La forêt des Renards Pendus La Forêt des Renards Pendus

D ’abord, il y a Raphaël. Bandit de son état, venu dans ce coin paumé de sa Finlande natale pour fuir le complice qu’il a floué, là-bas, à Stockholm. Et, accessoirement, pour y planquer son butin. Trente-six kilos d’or pur, tout de même. De quoi voir venir, certes, mais de quoi attiser quelques rancunes tenaces et quelques convoitises. Puis il y a Gabriel, major dans l’armée, qui aime un peu trop la bouteille, à qui on prescrit un congé sabbatique d’un an. Les deux vont se trouver, se compléter, et s’aménager un nid douillet dans un camp de bûcherons perdu au fin fond de la toundra. Enfin, s’en vient Naska. Une petite mémé au caractère bien trempé, refusant d’abandonner la Laponie de ses aïeux pour aller en maison de retraite. Elle aussi échouera dans ce refuge étonnant, recueillie et choyée par les deux gaillards. Ah, il y a des renards, également. Et un garde-chasse encore, ou d'accortes suédoises. Et même des touristes allemands…

Les éditions Futuropolis continuent donc d’explorer le catalogue Gallimard, en proposant cette adaptation du livre d'Arto Paasilinna, initialement paru en 1983. S’y retrouvent des thèmes chers au romancier, la fuite du quotidien, le retour à la nature, et s’y découvrent pareillement les ingrédients stylistiques caractérisant son écriture, ironie mordante, humour décalé, truculence… autant d’éléments parfaitement en phase avec l’univers picaresque de Dumontheuil.

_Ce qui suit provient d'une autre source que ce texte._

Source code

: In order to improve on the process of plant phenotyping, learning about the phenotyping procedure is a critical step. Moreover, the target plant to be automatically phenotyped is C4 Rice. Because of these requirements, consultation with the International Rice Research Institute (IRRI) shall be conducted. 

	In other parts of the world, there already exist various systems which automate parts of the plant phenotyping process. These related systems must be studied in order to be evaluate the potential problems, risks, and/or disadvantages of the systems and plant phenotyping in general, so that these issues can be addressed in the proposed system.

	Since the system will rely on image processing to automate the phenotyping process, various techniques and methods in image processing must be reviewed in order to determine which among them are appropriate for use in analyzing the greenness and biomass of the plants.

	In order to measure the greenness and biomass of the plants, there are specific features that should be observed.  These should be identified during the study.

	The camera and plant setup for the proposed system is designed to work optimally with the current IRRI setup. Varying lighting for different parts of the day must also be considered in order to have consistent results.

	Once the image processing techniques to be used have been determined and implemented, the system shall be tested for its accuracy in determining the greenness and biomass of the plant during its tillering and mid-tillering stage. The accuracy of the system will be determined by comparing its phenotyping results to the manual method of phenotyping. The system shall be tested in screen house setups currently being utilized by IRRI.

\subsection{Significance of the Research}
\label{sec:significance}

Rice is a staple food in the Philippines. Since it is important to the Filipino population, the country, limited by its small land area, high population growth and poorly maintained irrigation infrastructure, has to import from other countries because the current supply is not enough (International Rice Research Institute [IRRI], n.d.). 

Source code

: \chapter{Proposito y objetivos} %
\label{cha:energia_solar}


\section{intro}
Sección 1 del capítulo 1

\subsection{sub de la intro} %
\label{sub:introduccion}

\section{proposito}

Le récit navigue entre une douce fantaisie un peu piquante et quelques péripéties bouffonnes liées à la condition de truand du héros, le fond de l’intrigue étant bien sûr l’affection croissante liant les membres de l’improbable trio. Le tout sur un ton entièrement assumé de joyeuse immoralité, car ici la luxure est délicate, la corruption est badine, le crime désinvolte.

Mais le personnage principal de cette histoire est peut-être bien la nature elle-même, cette Forêt des renards pendus, rude, désolée, profonde, emmitonnant tel un cocon protecteur les trois fugitifs dans leur exil nordique. Le dessinateur déploie un plaisir manifeste dans ces larges cases dépeignant une Laponie âpre et sauvage, ces paysages vierges évoluant au gré des saisons. Abandonnant pour l’occasion les couleurs flamboyantes qui caractérisent son œuvre, Nicolas Dumontheuil traite ce récit de manière monochrome, dans des tons bistres, adoucis en lavis d’un pinceau à la fois précis dans les détails et outré dans les expressions.

Fable dépaysante aux accents burlesques mêlés de tendresse, et parcourue d’un cynisme frivole défiant la morale coutumière, voici une agréable parenthèse pour égayer une froide soirée d’hiver.